You sow friction with other departments because you’re providing a bad product and it’s causing issues. Ouch!
The Lessons
It turns out that writing greenfield demos of simple business logic (something AI is good at) and doing full scale product development are two very different things.
It turns out that engineers and PMs cost a lot of money, even more than SaaS products.
It turns out that developing deep expertise in an area lets SaaS products build effectively and thoughtfully.
It turns out that having lots of customers lets SaaS products build for what you need and what you might need eventually - a product for multiple stages of maturity.
So listen, CTOs, if AI is so fucking great, use it to make your product so good that you have enough money to buy the best SaaS products out there. You wouldn’t try to replace your laptop with an in-house laptop built by AI tools.

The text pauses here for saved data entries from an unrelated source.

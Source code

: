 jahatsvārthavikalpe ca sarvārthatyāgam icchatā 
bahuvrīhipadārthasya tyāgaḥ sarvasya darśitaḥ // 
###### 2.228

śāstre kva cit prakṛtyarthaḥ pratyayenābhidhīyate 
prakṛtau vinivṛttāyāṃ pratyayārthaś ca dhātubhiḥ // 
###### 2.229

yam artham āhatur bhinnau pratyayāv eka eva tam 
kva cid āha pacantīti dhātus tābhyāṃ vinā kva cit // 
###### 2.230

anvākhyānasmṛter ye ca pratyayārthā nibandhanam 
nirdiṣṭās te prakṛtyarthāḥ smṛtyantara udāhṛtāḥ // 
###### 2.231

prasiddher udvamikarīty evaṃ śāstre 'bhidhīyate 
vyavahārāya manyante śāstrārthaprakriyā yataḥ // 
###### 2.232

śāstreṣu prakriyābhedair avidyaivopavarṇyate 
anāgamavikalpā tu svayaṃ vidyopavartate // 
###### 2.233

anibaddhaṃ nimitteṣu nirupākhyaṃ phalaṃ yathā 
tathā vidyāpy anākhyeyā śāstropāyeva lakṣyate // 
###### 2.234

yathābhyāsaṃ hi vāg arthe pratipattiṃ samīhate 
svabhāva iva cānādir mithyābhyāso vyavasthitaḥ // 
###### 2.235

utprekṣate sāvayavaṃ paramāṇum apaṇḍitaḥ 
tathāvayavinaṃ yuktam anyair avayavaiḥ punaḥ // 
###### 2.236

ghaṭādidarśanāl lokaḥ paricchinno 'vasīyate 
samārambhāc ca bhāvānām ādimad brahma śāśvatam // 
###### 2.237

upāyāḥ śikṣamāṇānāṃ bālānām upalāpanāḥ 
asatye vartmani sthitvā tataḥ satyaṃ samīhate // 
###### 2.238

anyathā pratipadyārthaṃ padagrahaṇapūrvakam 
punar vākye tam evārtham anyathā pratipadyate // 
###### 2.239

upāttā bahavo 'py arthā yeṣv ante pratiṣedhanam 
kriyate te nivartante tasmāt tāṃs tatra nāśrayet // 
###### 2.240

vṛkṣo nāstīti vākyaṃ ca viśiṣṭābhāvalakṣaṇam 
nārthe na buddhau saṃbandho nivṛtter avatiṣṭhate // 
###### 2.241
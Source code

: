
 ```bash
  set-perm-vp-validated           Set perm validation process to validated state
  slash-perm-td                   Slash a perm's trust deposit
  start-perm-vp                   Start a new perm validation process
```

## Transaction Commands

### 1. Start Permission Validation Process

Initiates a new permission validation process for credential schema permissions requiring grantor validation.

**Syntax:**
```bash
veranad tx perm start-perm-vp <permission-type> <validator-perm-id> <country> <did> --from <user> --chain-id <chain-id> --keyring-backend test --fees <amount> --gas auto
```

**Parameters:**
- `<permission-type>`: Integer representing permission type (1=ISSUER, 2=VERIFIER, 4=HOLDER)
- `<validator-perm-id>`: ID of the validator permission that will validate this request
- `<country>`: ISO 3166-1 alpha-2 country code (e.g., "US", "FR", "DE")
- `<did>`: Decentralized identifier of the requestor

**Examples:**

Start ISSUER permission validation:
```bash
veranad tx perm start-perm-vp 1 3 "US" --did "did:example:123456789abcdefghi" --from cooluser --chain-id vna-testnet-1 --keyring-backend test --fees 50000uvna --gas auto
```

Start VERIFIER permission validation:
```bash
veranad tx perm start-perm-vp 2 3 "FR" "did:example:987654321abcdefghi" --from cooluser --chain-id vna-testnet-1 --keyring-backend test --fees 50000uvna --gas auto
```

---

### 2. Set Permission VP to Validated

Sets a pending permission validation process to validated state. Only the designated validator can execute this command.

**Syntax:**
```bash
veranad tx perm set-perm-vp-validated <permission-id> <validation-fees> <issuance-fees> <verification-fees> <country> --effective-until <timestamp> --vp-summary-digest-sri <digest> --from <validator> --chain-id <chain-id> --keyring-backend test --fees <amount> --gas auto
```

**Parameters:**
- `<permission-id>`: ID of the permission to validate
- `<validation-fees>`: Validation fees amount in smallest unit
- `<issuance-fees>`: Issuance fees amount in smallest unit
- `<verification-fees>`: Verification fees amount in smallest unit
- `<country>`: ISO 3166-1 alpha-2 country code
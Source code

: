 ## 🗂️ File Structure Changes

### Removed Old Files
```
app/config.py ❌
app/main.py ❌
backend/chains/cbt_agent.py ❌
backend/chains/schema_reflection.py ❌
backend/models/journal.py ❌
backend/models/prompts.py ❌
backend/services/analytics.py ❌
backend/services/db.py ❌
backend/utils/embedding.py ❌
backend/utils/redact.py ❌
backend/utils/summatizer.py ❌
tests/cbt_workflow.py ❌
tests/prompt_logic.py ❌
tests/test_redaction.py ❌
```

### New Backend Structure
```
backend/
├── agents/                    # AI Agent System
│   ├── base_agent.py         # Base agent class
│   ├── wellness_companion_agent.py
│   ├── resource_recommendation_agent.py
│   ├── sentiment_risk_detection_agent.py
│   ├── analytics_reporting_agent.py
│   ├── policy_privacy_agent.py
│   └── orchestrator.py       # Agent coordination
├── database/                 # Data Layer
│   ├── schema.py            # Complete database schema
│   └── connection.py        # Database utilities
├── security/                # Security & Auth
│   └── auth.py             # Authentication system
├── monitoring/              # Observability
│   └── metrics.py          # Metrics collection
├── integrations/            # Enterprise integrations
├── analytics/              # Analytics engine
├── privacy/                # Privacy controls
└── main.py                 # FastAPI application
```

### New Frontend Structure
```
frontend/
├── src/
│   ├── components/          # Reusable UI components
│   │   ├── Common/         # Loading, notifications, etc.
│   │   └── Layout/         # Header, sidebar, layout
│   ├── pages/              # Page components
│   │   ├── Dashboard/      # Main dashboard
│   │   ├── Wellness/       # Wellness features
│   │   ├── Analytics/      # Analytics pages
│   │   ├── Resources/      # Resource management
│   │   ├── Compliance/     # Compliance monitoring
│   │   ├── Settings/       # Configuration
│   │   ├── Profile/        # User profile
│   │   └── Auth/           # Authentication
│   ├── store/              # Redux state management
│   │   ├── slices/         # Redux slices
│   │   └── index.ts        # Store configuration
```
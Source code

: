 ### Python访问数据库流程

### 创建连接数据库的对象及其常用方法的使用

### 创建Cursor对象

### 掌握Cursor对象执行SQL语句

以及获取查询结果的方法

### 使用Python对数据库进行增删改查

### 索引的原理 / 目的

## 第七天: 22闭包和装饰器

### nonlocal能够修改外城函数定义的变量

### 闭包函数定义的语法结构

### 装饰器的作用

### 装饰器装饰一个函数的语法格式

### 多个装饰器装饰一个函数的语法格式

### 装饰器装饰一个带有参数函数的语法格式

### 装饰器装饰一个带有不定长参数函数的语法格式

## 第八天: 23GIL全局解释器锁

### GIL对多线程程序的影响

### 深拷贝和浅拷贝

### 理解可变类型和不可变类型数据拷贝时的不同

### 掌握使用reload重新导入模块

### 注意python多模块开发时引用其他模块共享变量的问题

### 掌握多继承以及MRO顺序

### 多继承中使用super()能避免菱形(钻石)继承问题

You wouldn’t rebuild your own IDE in house.
Stop trying to rebuild your SaaS products.
Epilogue 1: Don’t Cheap Out
A related thing that’s happening right now is people trying to save 40% on their SaaS bills by moving to cheaper, worse alternatives.
This is also pretty dumb.
Your CEO says every department has to save $100,000. So instead of reworking the usage of best-in-class tools to avoid overages, or firing Tim who is a long-standing low performer, you start a 12 month procurement cycle to get a cheaper version of a SaaS tool. After spending 1000 hours evaluating, testing, migrating, and onboarding to a new tool, you now are stuck with a crappy tool.
But hey, you can tell your CEO you saved money right, so it’s not your head on the chopping block? Nevermind that you spent more than $100,000 in salary-hours doing the migration. Nevermind that while you were busy replacing great with shit your competitors were building new functionality.
This would be like if a CTO decided to move their entire department to worse computers, because they found out most people almost never use all of their CPU. If you find yourself saying “but wait, maybe that’s actually a good idea”, please remind me not to invest in your company.
Epilogue 2: None Of This Is New
Tech teams shitting on SaaS products is not new. Since the beginning of time, it’s been major recreation for some tech teams to dunk on every SaaS tool out there, lamenting how such garbage products have such successful businesses. Then they try to in-house stuff to empire build. Then things fall apart and they blame everything but themselves.
People making short-sighted tooling decisions is also not new.
Neither of these are new, AI and high interest rates are the just great catalysts for giving in to our worst instincts. And we know that’s happening in other areas as well.